Skip to main content

What is Data Engineering? How is it different from Data Science?

· 8 min read
Parham Parvizi

While Data Engineering and Data Science are commonly interchanged terms, there are distinct differences in responsibilities and skills of each group that
distinguishes the two.

In short... Data Engineering is the practice of gathering and preparing data which is used by the data science models and algorithms.

Before data can be used in data science models, it needs to be acquired, cleansed, stored, organized, and finally passed on to the model in a standard format which is acceptable and understood by the model. These are the responsibilities of a Data Engineer.

Data Engineers ensure that:

  • The data is collected from various sources
  • The data is stored, processed, and analyzed by models
  • The data is delivered to the end-users

data engineering tasks

There's an old saying:

You know you've done everything right when no one thinks you've done anything at all!

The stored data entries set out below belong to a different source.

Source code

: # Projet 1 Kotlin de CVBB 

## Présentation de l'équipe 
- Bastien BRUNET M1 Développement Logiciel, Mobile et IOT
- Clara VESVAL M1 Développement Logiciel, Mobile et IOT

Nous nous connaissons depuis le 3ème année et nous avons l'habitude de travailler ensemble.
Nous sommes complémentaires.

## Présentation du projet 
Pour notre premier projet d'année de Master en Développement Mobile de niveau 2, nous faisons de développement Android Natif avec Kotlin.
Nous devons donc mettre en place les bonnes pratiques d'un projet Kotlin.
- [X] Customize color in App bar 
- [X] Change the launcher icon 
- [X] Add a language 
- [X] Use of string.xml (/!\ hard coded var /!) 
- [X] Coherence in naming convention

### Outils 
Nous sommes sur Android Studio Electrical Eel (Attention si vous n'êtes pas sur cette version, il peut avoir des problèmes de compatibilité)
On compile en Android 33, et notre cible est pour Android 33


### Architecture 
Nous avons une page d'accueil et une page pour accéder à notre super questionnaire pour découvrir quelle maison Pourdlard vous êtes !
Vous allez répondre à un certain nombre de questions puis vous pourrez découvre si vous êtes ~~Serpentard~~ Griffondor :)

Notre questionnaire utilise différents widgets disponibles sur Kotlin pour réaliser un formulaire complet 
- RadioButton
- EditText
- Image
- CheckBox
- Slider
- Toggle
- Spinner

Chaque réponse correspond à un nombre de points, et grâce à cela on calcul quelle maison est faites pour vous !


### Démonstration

Unfortunately, this holds true for Data Engineers! They are the glue that holds everything together. Data Engineers ensure that data is always collected on-time, processed, and passed to its user, be that the data scientist, business analyst, or end-user's screen. When everything goes smoothly it's often unnoticed, but when things go wrong people notice their stale screens right away. This is why we like to call Data Engineers the Silent or Unsung Heros of data.

A Familiar Example: iOS Memories

To differentiate Data Engineering from Data Science let's take a look at a familiar example...

If you're an iPhone user, you're probably familiar with the iOS feature called Photo Memories.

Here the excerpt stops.